1

I want to categorize Japanese words base on there first character. For example:

Group 1 All Japanese word that starts from

あa いi うu えe おo
かka きki くku けke こko

Group 2 All Japanese word that starts from

さsa しshi すsu せse そso
たta ちchi つtsu てte とto

What makes it difficult is some characters in Japanese are written to different type such as Hiragana, Katakana and Kanji which words are written differently but same in meaning.

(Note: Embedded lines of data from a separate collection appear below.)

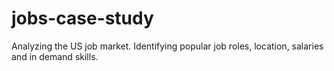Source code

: # jobs-case-study
Analyzing the US job market. Identifying popular job roles, location, salaries and in demand skills.
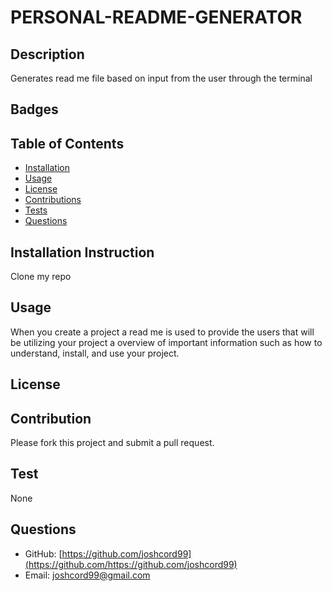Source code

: # PERSONAL-README-GENERATOR

## Description

Generates read me file based on input from the user through the terminal

## Badges

## Table of Contents

- [Installation](#installation-instruction)
- [Usage](#usage)
- [License](#license)
- [Contributions](#contribution)
- [Tests](#test)
- [Questions](#questions)

## Installation Instruction

Clone my repo

## Usage

When you create a project a read me is used to provide the users that will be utilizing your project a overview of important information such as how to understand, install, and use your project.

## License

## Contribution

Please fork this project and submit a pull request.

## Test

None

## Questions

- GitHub: [https://github.com/joshcord99](https://github.com/https://github.com/joshcord99)
- Email: joshcord99@gmail.com
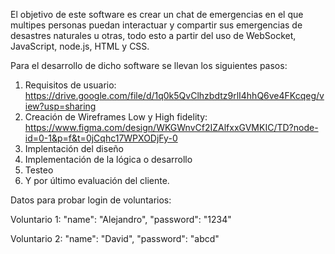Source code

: El objetivo de este software es crear un chat de emergencias en el que multipes personas puedan interactuar y compartir sus emergencias de desastres naturales u otras,
todo esto a partir del uso de WebSocket, JavaScript, node.js, HTML y CSS.

Para el desarrollo de dicho software se llevan los siguientes pasos:
1. Requisitos de usuario: https://drive.google.com/file/d/1q0k5QvClhzbdtz9rlI4hhQ6ve4FKcqeg/view?usp=sharing 
2. Creación de Wireframes Low y High fidelity: https://www.figma.com/design/WKGWnvCf2IZAlfxxGVMKIC/TD?node-id=0-1&p=f&t=0jCqhc17WPXODjFy-0
3. Implentación del diseño
4. Implementación de la lógica o desarrollo
5. Testeo
6. Y por último evaluación del cliente.

Datos para probar login de voluntarios:

Voluntario 1:
"name": "Alejandro",
"password": "1234"

Voluntario 2:
"name": "David",
"password": "abcd"
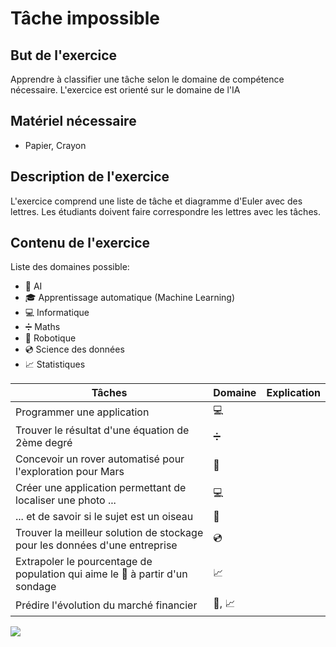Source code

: # Tâche impossible
## But de l'exercice

Apprendre à classifier une tâche selon le domaine de compétence nécessaire. L'exercice est orienté sur le domaine de l'IA

## Matériel nécessaire

-   Papier, Crayon

## Description de l'exercice

L'exercice comprend une liste de tâche et diagramme d'Euler avec des lettres. Les étudiants doivent faire correspondre les lettres avec les tâches.

## Contenu de l'exercice

Liste des domaines possible:
- 🧠 AI
- 🎓 Apprentissage automatique (Machine Learning)
- 💻 Informatique
- ➗ Maths
- 🤖 Robotique
- 💿 Science des données
- 📈 Statistiques

| Tâches | Domaine | Explication |
| ------ | ------- | ----------- |
| Programmer une application | 💻 | |
| Trouver le résultat d'une équation de 2ème degré | ➗ | |
| Concevoir un rover automatisé pour l'exploration pour Mars | 🤖 | |
| Créer une application permettant de localiser une photo ... | 💻 |
| ... et de savoir si le sujet est un oiseau | 🧠 | |
| Trouver la meilleur solution de stockage pour les données d'une entreprise | 💿 | 
| Extrapoler le pourcentage de population qui aime le 🍫 à partir d'un sondage | 📈 |
| Prédire l'évolution du marché financier | 🧠, 📈 | |

![](https://icdn8.digitaltrends.com/image/digitaltrends/url-e7807a2fbba384c40584bd05562aa8e9-267x448-c.png)
<!--stackedit_data:
eyJoaXN0b3J5IjpbNTcwOTg3OTIxLC05Njk2NTA5OTYsLTIwOD
ExNTY0MjRdfQ==
-->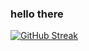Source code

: ### hello there 

[![GitHub Streak](https://streak-stats.demolab.com/?user=maliabhii)](https://git.io/streak-stats)
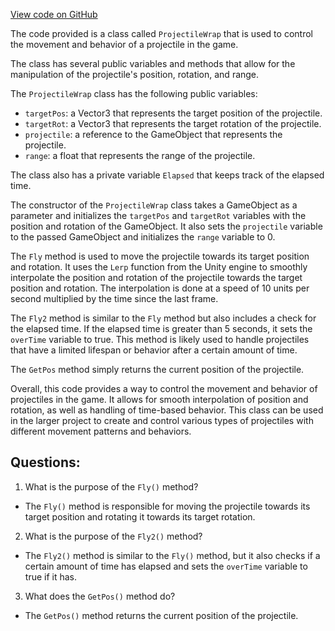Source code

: [View code on GitHub](https://github.com/TieHaxJan/Brick-Force/Assembly-CSharp\ProjectileWrap.cs)

The code provided is a class called `ProjectileWrap` that is used to control the movement and behavior of a projectile in the game. 

The class has several public variables and methods that allow for the manipulation of the projectile's position, rotation, and range. 

The `ProjectileWrap` class has the following public variables:
- `targetPos`: a Vector3 that represents the target position of the projectile.
- `targetRot`: a Vector3 that represents the target rotation of the projectile.
- `projectile`: a reference to the GameObject that represents the projectile.
- `range`: a float that represents the range of the projectile.

The class also has a private variable `Elapsed` that keeps track of the elapsed time.

The constructor of the `ProjectileWrap` class takes a GameObject as a parameter and initializes the `targetPos` and `targetRot` variables with the position and rotation of the GameObject. It also sets the `projectile` variable to the passed GameObject and initializes the `range` variable to 0.

The `Fly` method is used to move the projectile towards its target position and rotation. It uses the `Lerp` function from the Unity engine to smoothly interpolate the position and rotation of the projectile towards the target position and rotation. The interpolation is done at a speed of 10 units per second multiplied by the time since the last frame.

The `Fly2` method is similar to the `Fly` method but also includes a check for the elapsed time. If the elapsed time is greater than 5 seconds, it sets the `overTime` variable to true. This method is likely used to handle projectiles that have a limited lifespan or behavior after a certain amount of time.

The `GetPos` method simply returns the current position of the projectile.

Overall, this code provides a way to control the movement and behavior of projectiles in the game. It allows for smooth interpolation of position and rotation, as well as handling of time-based behavior. This class can be used in the larger project to create and control various types of projectiles with different movement patterns and behaviors.
## Questions: 
 1. What is the purpose of the `Fly()` method?
- The `Fly()` method is responsible for moving the projectile towards its target position and rotating it towards its target rotation.

2. What is the purpose of the `Fly2()` method?
- The `Fly2()` method is similar to the `Fly()` method, but it also checks if a certain amount of time has elapsed and sets the `overTime` variable to true if it has.

3. What does the `GetPos()` method do?
- The `GetPos()` method returns the current position of the projectile.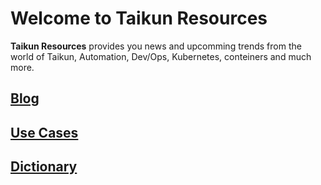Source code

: # Welcome to Taikun Resources

**Taikun Resources** provides you news and upcomming trends from the world of Taikun, Automation, Dev/Ops, Kubernetes, conteiners and much more.

## [**Blog**](blog)

## [**Use Cases**](use_cases)

## [**Dictionary**](/dictionary/from-a-to-z/)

It might be possible if I could only convert hiragana, katakana or kanji to romaji.

Can someone help me, Is it possible in PHP? or is their a plugin in Wordpress that can do this?

Markipe
  • 616
  • 6
  • 16
  • If the word begins with hiragana or katakana, it's easy to group them. However, with kanji, you're going to have issues because take for example, 腹痛, the readings are ふくつう and はらいた. Take a look [here](http://stackoverflow.com/q/5827439) for more information on this. – Dave Chen Jul 21 '14 at 05:08
  • I see, thanks for your insight Dave, yes that's really my problem. Although I find KAKASI interesting but how could I use it? Is it really applicable to my situation? Just additional Info. We are using a shared server, that's why I don't have a full control to the server. – Markipe Jul 21 '14 at 05:34
  • KAKASHI is a bundled UNIX application, and since you mentioned "shared", I guess that's not an option. I recommend taking a look at [Yahoo's API](http://developer.yahoo.co.jp/webapi/jlp/furigana/v1/furigana.html). – Dave Chen Jul 21 '14 at 05:40

4 Answers4

1

You could use a function with repeated lines of simple string replacements.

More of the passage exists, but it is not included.